(161i) Machine Learning for Molecular Property Predictions and the Software Ecosystem That Enables It
AIChE Annual Meeting
2019 AIChE Annual Meeting
Computational Molecular Science and Engineering Forum
Software Engineering in and for the Molecular Sciences
Monday, November 11, 2019 - 2:30pm to 2:45pm
In this presentation, we will show how we employ machine learning to develop data-derived prediction models that are alternatives to physics-based models, and how we utilize them in massive-scale hyperscreening studies at a fraction of the cost. Aside from conducting such data-driven discovery, we also employ data mining techniques to develop an understanding of the hidden structure-property relationships that define the behavior of molecules, materials, and reactions. These insights form our foundation for the rational design and inverse engineering of novel compounds with tailored properties.

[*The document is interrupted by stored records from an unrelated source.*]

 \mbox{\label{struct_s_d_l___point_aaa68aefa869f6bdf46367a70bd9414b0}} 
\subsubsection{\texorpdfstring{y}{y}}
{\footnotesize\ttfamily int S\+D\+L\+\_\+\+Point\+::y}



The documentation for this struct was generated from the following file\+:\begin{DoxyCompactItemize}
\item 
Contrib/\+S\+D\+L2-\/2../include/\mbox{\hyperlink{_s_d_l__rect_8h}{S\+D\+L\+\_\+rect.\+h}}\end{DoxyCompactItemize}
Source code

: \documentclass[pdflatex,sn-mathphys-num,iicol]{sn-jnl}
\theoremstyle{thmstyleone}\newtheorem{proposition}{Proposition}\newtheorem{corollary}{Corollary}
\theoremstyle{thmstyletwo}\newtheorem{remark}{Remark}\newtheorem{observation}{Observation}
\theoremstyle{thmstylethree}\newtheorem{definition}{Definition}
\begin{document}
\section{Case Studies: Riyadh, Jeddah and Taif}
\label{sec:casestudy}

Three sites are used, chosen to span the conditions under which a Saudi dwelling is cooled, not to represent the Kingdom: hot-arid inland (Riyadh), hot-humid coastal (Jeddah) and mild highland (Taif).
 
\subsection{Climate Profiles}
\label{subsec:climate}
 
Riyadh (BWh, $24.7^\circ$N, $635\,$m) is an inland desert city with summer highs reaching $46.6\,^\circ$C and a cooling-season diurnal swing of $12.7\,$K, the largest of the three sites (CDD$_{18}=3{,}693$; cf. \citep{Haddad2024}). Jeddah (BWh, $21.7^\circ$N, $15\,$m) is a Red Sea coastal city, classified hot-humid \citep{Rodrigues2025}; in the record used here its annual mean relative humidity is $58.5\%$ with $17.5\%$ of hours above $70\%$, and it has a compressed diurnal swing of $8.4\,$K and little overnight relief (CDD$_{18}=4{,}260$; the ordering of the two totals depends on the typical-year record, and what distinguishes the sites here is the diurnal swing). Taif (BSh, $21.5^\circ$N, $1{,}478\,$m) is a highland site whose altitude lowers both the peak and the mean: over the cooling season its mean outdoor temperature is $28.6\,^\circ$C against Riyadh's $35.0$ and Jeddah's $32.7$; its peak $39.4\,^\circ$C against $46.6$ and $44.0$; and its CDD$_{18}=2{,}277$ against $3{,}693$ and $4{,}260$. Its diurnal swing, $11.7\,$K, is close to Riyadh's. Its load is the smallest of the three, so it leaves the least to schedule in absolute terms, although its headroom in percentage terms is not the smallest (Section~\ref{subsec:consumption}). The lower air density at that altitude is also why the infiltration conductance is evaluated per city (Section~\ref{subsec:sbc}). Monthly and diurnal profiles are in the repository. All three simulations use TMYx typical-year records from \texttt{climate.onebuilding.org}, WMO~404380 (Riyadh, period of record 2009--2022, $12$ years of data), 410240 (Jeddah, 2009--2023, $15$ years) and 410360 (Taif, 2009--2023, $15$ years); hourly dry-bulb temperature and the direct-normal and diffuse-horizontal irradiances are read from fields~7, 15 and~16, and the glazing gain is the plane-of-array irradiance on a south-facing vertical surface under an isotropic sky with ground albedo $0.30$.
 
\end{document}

In this presentation we will discuss the progress on our software ecosystem for data-driven in silico research that enables data-driven research, both on the application as well as on the method development side. It consists of four loosely connected program suites: ChemLG is a generator for compound and material candidate libraries that allows us to enumerate chemical space (i.e., performing data definition); ChemHTPS provides an automated platform for the virtual high-throughput screening of these libraries (i.e., performing data generation); ChemBDDB offers a database and data model template for the massive information volumes created by data-intensive projects (i.e., performing data storage); and ChemML is a machine learning and informatics toolbox for the validation, analysis, mining, and modeling of such data sets.

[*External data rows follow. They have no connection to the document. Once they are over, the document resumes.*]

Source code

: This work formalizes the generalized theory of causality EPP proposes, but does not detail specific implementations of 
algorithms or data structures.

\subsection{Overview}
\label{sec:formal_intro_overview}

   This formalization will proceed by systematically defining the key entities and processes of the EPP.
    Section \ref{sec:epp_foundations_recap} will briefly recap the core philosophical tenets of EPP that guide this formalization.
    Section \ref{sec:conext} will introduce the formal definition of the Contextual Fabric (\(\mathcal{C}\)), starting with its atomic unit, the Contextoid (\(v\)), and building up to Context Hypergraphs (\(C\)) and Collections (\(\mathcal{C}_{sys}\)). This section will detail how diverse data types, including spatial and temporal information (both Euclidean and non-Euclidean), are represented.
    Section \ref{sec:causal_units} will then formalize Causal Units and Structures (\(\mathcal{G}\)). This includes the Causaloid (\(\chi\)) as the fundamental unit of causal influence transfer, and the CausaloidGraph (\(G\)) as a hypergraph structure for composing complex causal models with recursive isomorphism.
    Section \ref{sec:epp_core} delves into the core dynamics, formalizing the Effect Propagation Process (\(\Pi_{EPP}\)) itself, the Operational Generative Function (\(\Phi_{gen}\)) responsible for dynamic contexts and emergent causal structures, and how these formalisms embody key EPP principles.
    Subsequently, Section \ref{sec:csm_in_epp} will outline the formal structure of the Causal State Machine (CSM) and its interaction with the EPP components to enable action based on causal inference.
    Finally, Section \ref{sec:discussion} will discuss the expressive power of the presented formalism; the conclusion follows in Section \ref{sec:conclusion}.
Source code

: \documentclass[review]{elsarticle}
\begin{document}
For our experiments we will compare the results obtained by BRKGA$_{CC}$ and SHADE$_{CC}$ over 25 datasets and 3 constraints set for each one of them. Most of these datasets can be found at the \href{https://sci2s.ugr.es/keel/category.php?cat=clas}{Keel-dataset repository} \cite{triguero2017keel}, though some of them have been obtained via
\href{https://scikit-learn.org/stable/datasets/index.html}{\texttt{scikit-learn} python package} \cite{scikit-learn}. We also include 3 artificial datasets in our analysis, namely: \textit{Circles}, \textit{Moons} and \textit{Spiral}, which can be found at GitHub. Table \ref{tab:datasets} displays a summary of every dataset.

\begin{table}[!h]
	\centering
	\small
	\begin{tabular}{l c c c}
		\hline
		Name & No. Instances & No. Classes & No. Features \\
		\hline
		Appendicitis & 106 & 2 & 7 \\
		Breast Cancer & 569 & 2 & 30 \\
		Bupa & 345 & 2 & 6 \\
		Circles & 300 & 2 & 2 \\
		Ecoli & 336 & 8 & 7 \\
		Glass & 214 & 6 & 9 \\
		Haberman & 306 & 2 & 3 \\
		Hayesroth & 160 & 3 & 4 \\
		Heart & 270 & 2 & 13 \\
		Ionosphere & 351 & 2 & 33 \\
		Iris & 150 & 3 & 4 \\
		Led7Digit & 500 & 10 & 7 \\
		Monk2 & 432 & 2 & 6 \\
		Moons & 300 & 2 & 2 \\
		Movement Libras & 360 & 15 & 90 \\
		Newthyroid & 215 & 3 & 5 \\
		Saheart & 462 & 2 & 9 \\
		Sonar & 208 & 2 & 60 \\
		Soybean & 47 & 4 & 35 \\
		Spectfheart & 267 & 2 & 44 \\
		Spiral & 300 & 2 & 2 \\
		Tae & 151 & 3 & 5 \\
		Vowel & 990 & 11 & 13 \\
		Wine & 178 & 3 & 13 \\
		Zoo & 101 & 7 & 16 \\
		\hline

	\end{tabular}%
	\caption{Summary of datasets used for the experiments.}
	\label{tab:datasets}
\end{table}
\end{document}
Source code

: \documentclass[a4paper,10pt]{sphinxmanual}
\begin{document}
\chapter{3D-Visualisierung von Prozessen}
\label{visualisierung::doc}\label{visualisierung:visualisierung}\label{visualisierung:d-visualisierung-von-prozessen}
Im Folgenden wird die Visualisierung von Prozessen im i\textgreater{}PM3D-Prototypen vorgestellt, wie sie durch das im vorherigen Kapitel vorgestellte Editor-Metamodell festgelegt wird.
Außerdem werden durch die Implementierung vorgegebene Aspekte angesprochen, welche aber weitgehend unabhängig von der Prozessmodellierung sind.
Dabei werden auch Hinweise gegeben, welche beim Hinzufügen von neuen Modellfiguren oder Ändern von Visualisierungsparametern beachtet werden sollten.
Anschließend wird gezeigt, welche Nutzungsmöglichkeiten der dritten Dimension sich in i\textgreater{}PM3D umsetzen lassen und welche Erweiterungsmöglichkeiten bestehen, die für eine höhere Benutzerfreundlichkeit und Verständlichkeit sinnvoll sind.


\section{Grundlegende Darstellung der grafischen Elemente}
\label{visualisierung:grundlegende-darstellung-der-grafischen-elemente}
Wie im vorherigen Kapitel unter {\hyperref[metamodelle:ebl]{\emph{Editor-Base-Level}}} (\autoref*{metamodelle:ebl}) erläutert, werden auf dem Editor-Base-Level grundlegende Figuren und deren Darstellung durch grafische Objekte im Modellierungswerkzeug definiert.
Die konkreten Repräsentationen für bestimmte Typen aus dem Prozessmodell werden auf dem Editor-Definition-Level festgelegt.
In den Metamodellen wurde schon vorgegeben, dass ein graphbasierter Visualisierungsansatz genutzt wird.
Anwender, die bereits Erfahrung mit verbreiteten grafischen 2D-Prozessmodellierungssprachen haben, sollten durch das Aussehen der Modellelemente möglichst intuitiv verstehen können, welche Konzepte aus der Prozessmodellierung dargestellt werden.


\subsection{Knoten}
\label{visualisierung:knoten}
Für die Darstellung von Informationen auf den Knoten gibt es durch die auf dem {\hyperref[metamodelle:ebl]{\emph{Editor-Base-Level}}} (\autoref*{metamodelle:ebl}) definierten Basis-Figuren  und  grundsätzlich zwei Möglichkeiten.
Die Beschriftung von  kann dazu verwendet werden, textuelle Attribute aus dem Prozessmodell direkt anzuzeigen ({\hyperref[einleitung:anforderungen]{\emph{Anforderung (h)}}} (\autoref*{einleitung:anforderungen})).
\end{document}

The notion to utilize modern data science in chemistry is so recent that much of the basic infrastructure has not yet been developed, or is still in its infancy. The existing tools and expertise tend to be in-house, specialized, or otherwise unavailable to the community at large. Data science is thus in practice beyond the scope and reach of most researchers in the field. By contributing this open, general-purpose, comprehensive, easy-to-use software ecosystem, we aim to chart new paths in this area and help in overcoming this situation, filling the prevalent infrastructure gap, and thus making data-driven research a viable and widely accessible proposition for the community.